**Data:**
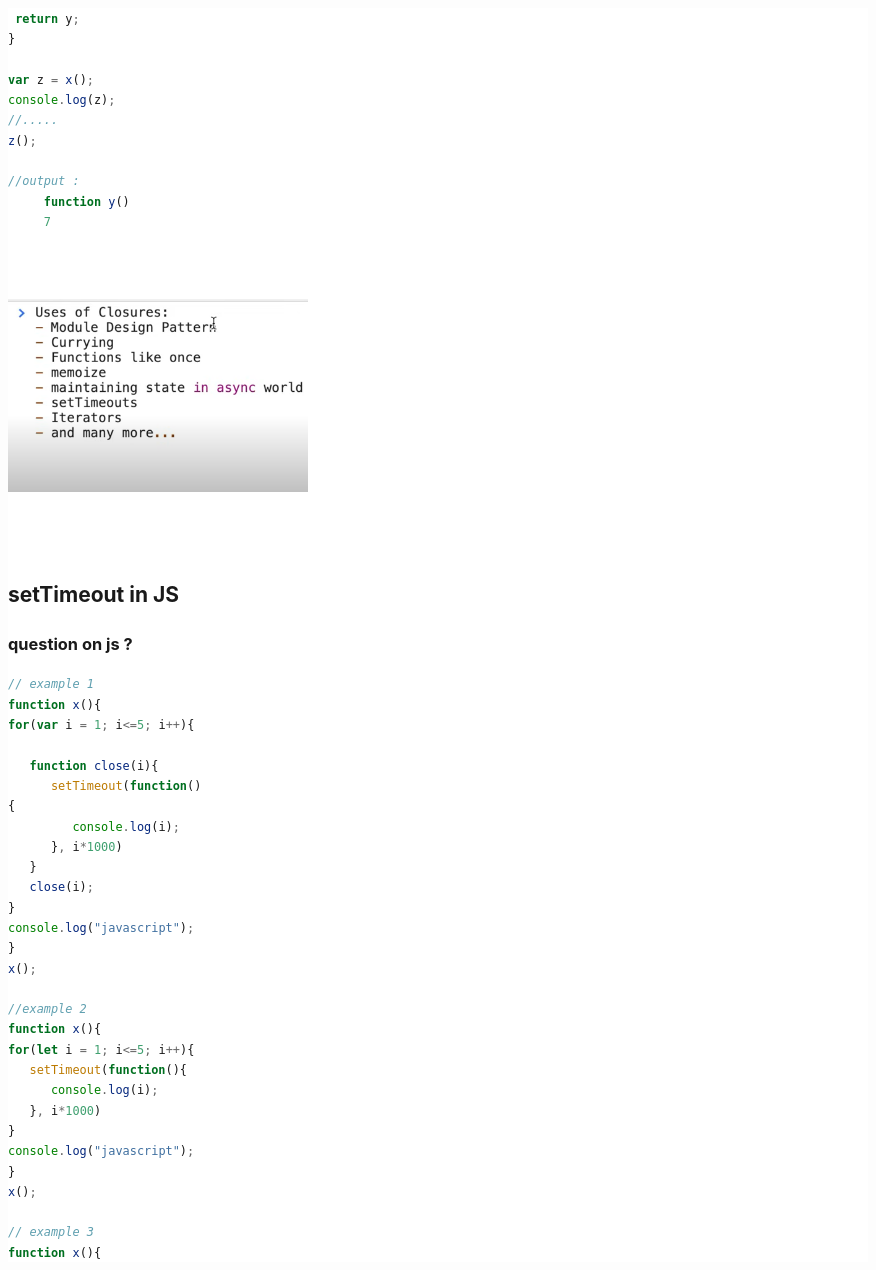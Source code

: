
   ```js
   return y;
  }

  var z = x();
  console.log(z);
  //.....
  z();

  //output :
       function y()
       7
  ``` 
  <img src="uses_of_closure.png" width="300p" height="300p">

## setTimeout in JS 
### question on js ?
   ```js
   // example 1 
   function x(){
   for(var i = 1; i<=5; i++){

      function close(i){
         setTimeout(function() 
   {
            console.log(i);
         }, i*1000)
      }
      close(i);
   }
   console.log("javascript");
   }
   x();

   //example 2
   function x(){
   for(let i = 1; i<=5; i++){
      setTimeout(function(){
         console.log(i);
      }, i*1000)
   }
   console.log("javascript");
}
x();

// example 3
function x(){
   ```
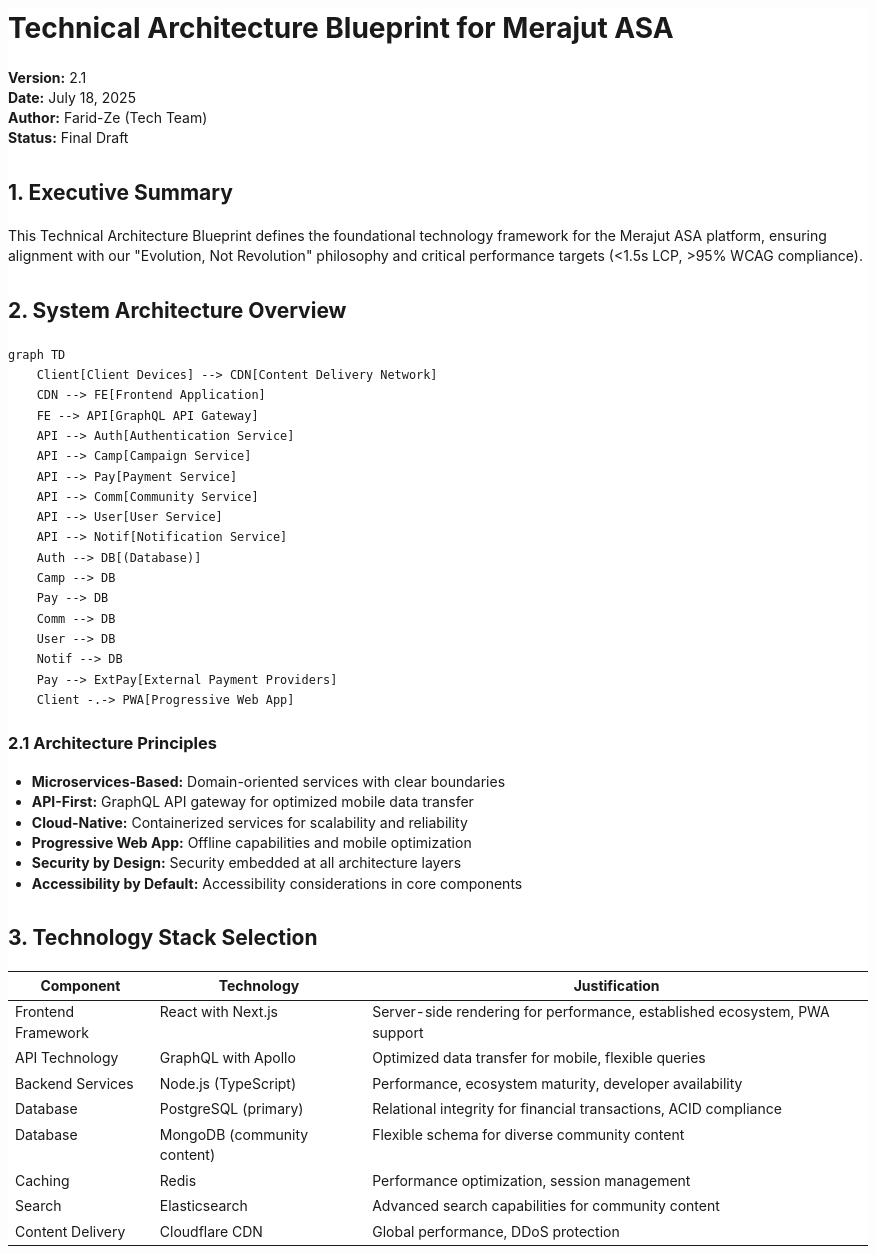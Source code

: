 # Technical Architecture Blueprint for Merajut ASA

**Version:** 2.1  
**Date:** July 18, 2025  
**Author:** Farid-Ze (Tech Team)  
**Status:** Final Draft

## 1. Executive Summary

This Technical Architecture Blueprint defines the foundational technology framework for the Merajut ASA platform, ensuring alignment with our "Evolution, Not Revolution" philosophy and critical performance targets (<1.5s LCP, >95% WCAG compliance).

## 2. System Architecture Overview

```mermaid
graph TD
    Client[Client Devices] --> CDN[Content Delivery Network]
    CDN --> FE[Frontend Application]
    FE --> API[GraphQL API Gateway]
    API --> Auth[Authentication Service]
    API --> Camp[Campaign Service]
    API --> Pay[Payment Service]
    API --> Comm[Community Service]
    API --> User[User Service]
    API --> Notif[Notification Service]
    Auth --> DB[(Database)]
    Camp --> DB
    Pay --> DB
    Comm --> DB
    User --> DB
    Notif --> DB
    Pay --> ExtPay[External Payment Providers]
    Client -.-> PWA[Progressive Web App]
```

### 2.1 Architecture Principles

- **Microservices-Based:** Domain-oriented services with clear boundaries
- **API-First:** GraphQL API gateway for optimized mobile data transfer
- **Cloud-Native:** Containerized services for scalability and reliability
- **Progressive Web App:** Offline capabilities and mobile optimization
- **Security by Design:** Security embedded at all architecture layers
- **Accessibility by Default:** Accessibility considerations in core components

## 3. Technology Stack Selection

| Component | Technology | Justification |
|-----------|------------|---------------|
| Frontend Framework | React with Next.js | Server-side rendering for performance, established ecosystem, PWA support |
| API Technology | GraphQL with Apollo | Optimized data transfer for mobile, flexible queries |
| Backend Services | Node.js (TypeScript) | Performance, ecosystem maturity, developer availability |
| Database | PostgreSQL (primary) | Relational integrity for financial transactions, ACID compliance |
| Database | MongoDB (community content) | Flexible schema for diverse community content |
| Caching | Redis | Performance optimization, session management |
| Search | Elasticsearch | Advanced search capabilities for community content |
| Content Delivery | Cloudflare CDN | Global performance, DDoS protection |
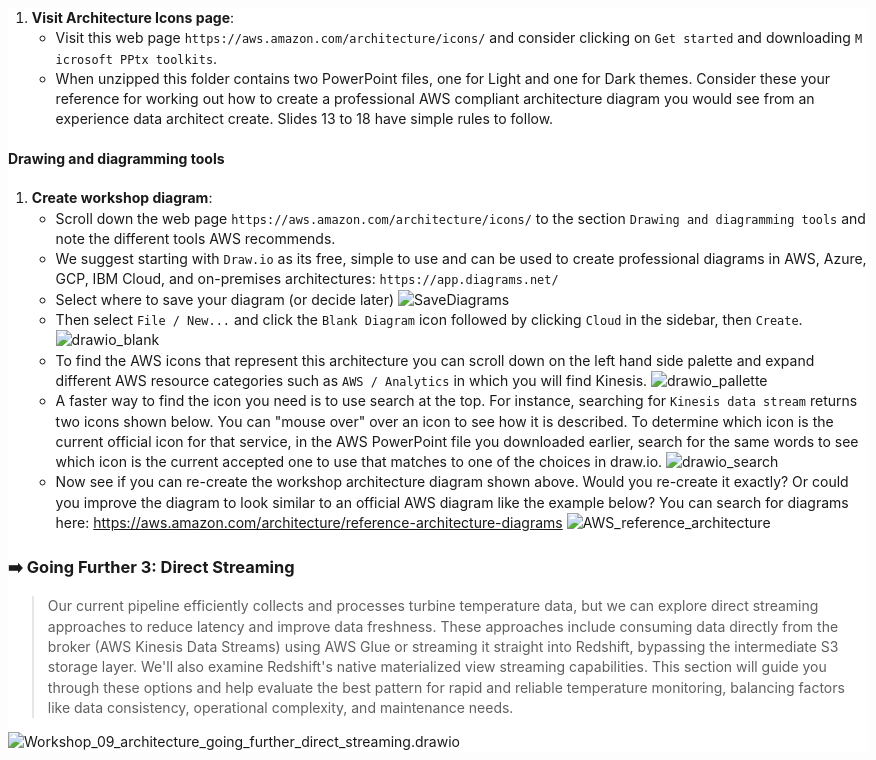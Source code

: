 1. **Visit Architecture Icons page**:
   - Visit this web page `https://aws.amazon.com/architecture/icons/` and consider clicking on `Get started` and downloading `Microsoft PPtx toolkits`. 
   - When unzipped this folder contains two PowerPoint files, one for Light and one for Dark themes. Consider these your reference for working out how to create a professional AWS compliant architecture diagram you would see from an experience data architect create. Slides 13 to 18 have simple rules to follow.
 
#### Drawing and diagramming tools

1. **Create workshop diagram**:
   - Scroll down the web page `https://aws.amazon.com/architecture/icons/` to the section `Drawing and diagramming tools` and note the different tools AWS recommends.
   - We suggest starting with `Draw.io` as its free, simple to use and can be used to create professional diagrams in AWS, Azure, GCP, IBM Cloud, and on-premises architectures: `https://app.diagrams.net/`
   - Select where to save your diagram (or decide later)
   ![SaveDiagrams](./images/SaveDiagrams.png)<br>
   - Then select `File / New...` and click the `Blank Diagram` icon followed by clicking `Cloud` in the sidebar, then `Create`.
   ![drawio_blank](./images/drawio_blank.png)<br>
   - To find the AWS icons that represent this architecture you can scroll down on the left hand side palette and expand different AWS resource categories such as `AWS / Analytics` in which you will find Kinesis.
   ![drawio_pallette](./images/drawio_pallette.png)<br>
   - A faster way to find the icon you need is to use search at the top. For instance, searching for `Kinesis data stream` returns two icons shown below. You can "mouse over" over an icon to see how it is described. To determine which icon is the current official icon for that service, in the AWS PowerPoint file you downloaded earlier, search for the same words to see which icon is the current accepted one to use that matches to one of the choices in draw.io.
   ![drawio_search](./images/drawio_search.png)<br>
   - Now see if you can re-create the workshop architecture diagram shown above. Would you re-create it exactly? Or could you improve the diagram to look similar to an official AWS diagram like the example below? You can search for diagrams here: https://aws.amazon.com/architecture/reference-architecture-diagrams
   ![AWS_reference_architecture](./images/AWS_reference_architecture.png)<br>
   
### **➡️ Going Further 3:** Direct Streaming

> Our current pipeline efficiently collects and processes turbine temperature data, but we can explore direct streaming approaches to reduce latency and improve data freshness. These approaches include consuming data directly from the broker (AWS Kinesis Data Streams) using AWS Glue or streaming it straight into Redshift, bypassing the intermediate S3 storage layer. We'll also examine Redshift's native materialized view streaming capabilities. This section will guide you through these options and help evaluate the best pattern for rapid and reliable temperature monitoring, balancing factors like data consistency, operational complexity, and maintenance needs.

![Workshop_09_architecture_going_further_direct_streaming.drawio](./images/Workshop_09_architecture_going_further_direct_streaming.drawio.png)<br>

**Problem requirements:** Word for word, restate the lines of the data above that fall between the line holding "### 2.1 Architecture Principles" and the line holding "ACID compliance |", inclusive, and no other lines.

**Response to this exercise:**
### 2.1 Architecture Principles

- **Microservices-Based:** Domain-oriented services with clear boundaries
- **API-First:** GraphQL API gateway for optimized mobile data transfer
- **Cloud-Native:** Containerized services for scalability and reliability
- **Progressive Web App:** Offline capabilities and mobile optimization
- **Security by Design:** Security embedded at all architecture layers
- **Accessibility by Default:** Accessibility considerations in core components

## 3. Technology Stack Selection

| Component | Technology | Justification |
|-----------|------------|---------------|
| Frontend Framework | React with Next.js | Server-side rendering for performance, established ecosystem, PWA support |
| API Technology | GraphQL with Apollo | Optimized data transfer for mobile, flexible queries |
| Backend Services | Node.js (TypeScript) | Performance, ecosystem maturity, developer availability |
| Database | PostgreSQL (primary) | Relational integrity for financial transactions, ACID compliance |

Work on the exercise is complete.